La prima parola è sempre la più importante. È come una carica a molla per avvicendamenti. Se è quella giusta arrivi in fondo in un battibaleno. Neanche ti accorgi di avere compiuto il gesto della scrittura e la magia del racconto.

Ci sono uomini e piloti che passano quasi sotto silenzio. Invisibili. O perché troppo lontani nel tempo o perché semplicemente dimenticati.

Ma se cavi la polvere, il mito può cominciare a raccontare.

Oggi il nome di Franco Cortese diventa il prezioso ingranaggio di un preziosissimo orologio, senza il quale non ci sarebbe stata nessuna leggenda. Nessuna epopea. Nessun mito da tramandare ai posteri.

Eppure.
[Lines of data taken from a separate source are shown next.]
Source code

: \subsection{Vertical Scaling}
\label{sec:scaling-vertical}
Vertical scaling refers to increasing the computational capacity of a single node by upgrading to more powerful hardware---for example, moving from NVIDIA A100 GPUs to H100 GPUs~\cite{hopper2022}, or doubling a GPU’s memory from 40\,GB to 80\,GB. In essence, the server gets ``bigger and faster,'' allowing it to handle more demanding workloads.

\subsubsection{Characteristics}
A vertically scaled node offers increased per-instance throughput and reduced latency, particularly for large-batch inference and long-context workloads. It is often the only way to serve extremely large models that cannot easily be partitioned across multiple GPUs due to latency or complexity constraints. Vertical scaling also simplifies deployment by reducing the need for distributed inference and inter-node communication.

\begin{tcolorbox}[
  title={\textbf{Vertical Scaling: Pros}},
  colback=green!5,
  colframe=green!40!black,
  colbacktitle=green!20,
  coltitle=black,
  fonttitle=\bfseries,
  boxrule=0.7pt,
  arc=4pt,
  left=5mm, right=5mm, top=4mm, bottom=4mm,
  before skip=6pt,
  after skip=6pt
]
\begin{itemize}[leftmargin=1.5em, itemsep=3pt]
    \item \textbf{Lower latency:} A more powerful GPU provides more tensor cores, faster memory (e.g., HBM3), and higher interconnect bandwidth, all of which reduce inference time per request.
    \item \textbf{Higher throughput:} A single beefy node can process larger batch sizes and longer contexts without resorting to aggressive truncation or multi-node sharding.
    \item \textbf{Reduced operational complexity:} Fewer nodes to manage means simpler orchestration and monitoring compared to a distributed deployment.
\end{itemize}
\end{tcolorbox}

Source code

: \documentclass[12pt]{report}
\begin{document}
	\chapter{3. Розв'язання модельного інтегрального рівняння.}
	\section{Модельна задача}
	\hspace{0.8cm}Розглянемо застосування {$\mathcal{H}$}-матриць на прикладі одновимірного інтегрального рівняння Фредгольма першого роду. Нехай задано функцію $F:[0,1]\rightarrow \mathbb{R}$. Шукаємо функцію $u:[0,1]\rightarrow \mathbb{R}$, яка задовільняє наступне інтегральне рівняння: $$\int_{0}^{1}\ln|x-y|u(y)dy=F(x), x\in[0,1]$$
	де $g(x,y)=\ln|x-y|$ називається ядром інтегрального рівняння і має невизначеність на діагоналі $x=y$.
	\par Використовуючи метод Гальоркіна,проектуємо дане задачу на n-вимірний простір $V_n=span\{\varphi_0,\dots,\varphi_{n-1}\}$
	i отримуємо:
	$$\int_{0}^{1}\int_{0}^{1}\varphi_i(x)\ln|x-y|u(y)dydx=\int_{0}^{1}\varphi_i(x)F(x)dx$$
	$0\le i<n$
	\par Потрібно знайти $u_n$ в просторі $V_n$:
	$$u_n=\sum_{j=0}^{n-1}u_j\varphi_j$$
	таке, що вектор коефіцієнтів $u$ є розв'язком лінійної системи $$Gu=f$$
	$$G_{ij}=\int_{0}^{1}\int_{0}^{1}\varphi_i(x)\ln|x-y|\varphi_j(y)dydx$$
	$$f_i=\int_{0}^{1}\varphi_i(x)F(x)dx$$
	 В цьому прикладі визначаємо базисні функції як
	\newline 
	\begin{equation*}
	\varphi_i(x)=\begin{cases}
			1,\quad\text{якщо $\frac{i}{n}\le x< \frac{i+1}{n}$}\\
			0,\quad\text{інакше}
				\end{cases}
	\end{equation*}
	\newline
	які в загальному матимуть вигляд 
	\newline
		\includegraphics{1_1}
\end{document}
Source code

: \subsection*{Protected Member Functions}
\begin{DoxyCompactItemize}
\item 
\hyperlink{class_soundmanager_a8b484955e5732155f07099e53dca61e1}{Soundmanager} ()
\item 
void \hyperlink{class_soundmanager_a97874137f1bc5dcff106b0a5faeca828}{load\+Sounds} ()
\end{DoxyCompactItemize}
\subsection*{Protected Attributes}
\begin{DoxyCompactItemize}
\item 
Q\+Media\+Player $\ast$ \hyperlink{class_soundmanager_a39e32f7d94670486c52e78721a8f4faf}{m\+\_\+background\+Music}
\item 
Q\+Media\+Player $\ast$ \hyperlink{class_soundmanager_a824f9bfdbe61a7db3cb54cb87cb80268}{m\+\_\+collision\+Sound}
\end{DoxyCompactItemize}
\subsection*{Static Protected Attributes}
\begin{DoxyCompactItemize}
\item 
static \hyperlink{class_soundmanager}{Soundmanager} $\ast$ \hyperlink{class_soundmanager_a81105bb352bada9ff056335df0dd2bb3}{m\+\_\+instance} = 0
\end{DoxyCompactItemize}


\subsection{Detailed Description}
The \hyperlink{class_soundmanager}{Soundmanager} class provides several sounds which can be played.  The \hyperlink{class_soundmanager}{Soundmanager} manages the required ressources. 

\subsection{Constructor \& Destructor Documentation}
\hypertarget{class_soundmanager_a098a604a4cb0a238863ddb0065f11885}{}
Eppure nella vita di quest’uomo e pilota, molte cose avvengono con pacata noncuranza, seppur certi suoi esordi dicevamo, abbiano raccontato risultati eclatanti, finendo per essere del tutto trascurati. Come il suo debutto assoluto nella 24 Ore di Le Mans del ’32. Arriva alle spalle di Sommer e Chinetti, alla sua prima di tre vittorie sulla Sarthe, con la stessa vettura dei vincitori. La plurivittoriosa Alfa Romeo 8C. Secondo, senza aver mai visto prima di allora L’Hunaudières e il bosco di Mulsanne. Senza che nessuno, più lo rammenti.

A Piacenza l’undici maggio del ’47 avviene un altro debutto. Una nuova vettura per un nuovo marchio che si affaccia sul mondo delle corse in quel primo dopoguerra. La vettura in questione è la Ferrari 125S. Due settimane più tardi sul circuito di Caracalla al nono “Gran Premio Roma” la barchetta modenese coglie la prima vittoria made in Maranello. Il pilota Enzo era diventato a pieno titolo un costruttore vincente, fidandosi delle capacità di Franco Cortetse. Piemontese volante col vizio della velocità.

Il grande dono della pacatezza e di una sorridente resilienza, nel resistere più o meno tranquillamente alla strabordante personalità del Drake. Non era il più veloce, non era il più avventato e nemmeno il più audace. Nonostante tutti questi meno in pagella, Cortese fu il primo pilota della Scuderia Ferrari. Colui che coraggiosamente prese in mano lo sviluppo della 125S e forse in quel preciso momento storico l’intero destino di Enzo Ferrari e del suo futuro agonistico.

Il piccolo ingranaggio di un orologio prezioso che aveva corso anche a Le Mans.

“Un promettente insuccesso…”

Nulla sarebbe stato, senza quel sottile e giovanile sorriso.

Un sorriso Cortese. Dopo Roma, anche vincente.